### Prompt
Look at each line below and count those with the word "white"; the answer is that number only.

>>>>

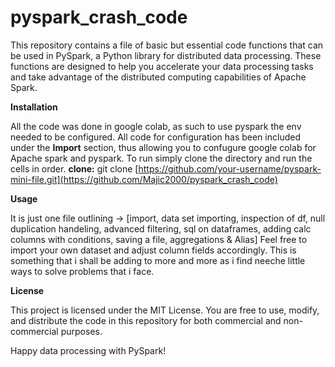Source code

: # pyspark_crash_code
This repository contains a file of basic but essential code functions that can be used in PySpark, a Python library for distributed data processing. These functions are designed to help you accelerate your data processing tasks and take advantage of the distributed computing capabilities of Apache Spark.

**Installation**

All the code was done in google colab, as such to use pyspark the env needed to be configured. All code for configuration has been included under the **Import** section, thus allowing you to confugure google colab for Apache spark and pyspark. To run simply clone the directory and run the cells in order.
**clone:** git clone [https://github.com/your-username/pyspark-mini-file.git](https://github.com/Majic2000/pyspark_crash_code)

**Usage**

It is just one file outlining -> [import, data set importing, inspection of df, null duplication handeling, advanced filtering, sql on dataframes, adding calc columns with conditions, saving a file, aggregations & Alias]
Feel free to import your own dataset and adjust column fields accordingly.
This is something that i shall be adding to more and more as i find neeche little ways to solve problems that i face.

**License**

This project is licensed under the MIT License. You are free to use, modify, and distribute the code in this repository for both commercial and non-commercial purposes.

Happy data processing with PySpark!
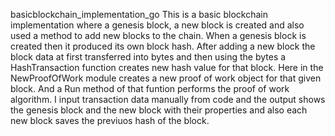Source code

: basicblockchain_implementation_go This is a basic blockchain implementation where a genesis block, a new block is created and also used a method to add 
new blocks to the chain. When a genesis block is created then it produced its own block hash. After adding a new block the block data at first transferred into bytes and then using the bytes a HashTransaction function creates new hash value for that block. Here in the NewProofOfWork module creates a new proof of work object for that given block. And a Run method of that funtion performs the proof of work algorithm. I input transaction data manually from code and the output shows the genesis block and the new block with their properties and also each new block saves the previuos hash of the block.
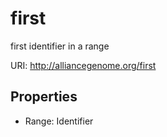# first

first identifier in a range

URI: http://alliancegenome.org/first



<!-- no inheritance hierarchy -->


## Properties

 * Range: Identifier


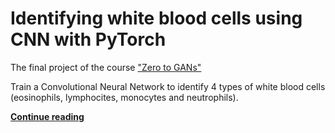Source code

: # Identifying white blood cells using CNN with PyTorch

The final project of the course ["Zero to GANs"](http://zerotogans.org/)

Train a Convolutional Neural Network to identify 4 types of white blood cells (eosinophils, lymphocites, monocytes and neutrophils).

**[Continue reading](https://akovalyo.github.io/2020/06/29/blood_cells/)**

<<<<
>>>>

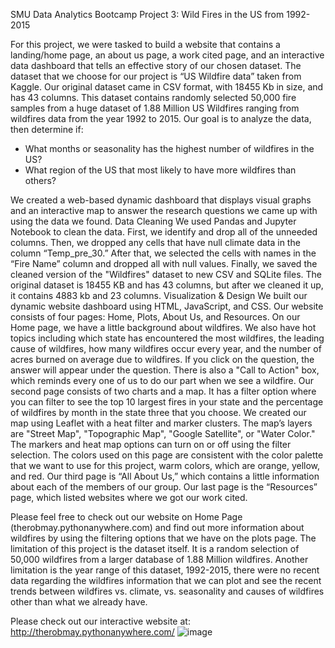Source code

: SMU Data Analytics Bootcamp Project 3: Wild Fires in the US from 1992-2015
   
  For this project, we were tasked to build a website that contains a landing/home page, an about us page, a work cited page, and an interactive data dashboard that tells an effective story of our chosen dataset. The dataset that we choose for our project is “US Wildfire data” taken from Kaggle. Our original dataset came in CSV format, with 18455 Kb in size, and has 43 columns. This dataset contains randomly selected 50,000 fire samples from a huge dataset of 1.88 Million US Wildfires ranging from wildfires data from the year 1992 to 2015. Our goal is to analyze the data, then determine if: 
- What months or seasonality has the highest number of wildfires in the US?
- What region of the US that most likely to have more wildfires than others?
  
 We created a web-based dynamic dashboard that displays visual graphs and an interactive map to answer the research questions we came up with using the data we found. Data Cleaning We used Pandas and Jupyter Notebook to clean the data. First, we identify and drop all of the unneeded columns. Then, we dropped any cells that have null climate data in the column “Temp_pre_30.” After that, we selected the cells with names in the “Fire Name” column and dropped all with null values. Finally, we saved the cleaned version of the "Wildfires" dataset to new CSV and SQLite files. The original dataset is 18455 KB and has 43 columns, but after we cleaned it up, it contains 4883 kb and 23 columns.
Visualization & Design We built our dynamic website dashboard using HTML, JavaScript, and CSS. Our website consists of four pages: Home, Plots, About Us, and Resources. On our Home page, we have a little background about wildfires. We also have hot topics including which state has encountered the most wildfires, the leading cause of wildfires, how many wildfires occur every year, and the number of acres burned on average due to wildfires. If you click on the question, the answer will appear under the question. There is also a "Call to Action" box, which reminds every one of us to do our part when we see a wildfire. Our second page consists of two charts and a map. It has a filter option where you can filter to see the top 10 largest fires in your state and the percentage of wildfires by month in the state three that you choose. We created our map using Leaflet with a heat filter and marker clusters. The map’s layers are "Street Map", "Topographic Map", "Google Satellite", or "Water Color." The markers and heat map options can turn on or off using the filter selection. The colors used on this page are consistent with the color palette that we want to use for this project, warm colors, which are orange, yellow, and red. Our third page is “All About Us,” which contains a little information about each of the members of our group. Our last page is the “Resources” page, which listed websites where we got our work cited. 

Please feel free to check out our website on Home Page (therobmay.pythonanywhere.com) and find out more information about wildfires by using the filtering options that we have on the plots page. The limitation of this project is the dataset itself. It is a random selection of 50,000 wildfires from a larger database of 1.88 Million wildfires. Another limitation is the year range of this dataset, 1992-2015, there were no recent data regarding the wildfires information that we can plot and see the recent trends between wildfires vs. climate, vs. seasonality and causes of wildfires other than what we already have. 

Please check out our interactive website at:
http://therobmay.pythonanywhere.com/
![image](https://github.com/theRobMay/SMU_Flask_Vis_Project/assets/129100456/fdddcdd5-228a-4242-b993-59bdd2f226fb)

<<<<

### Answer box
2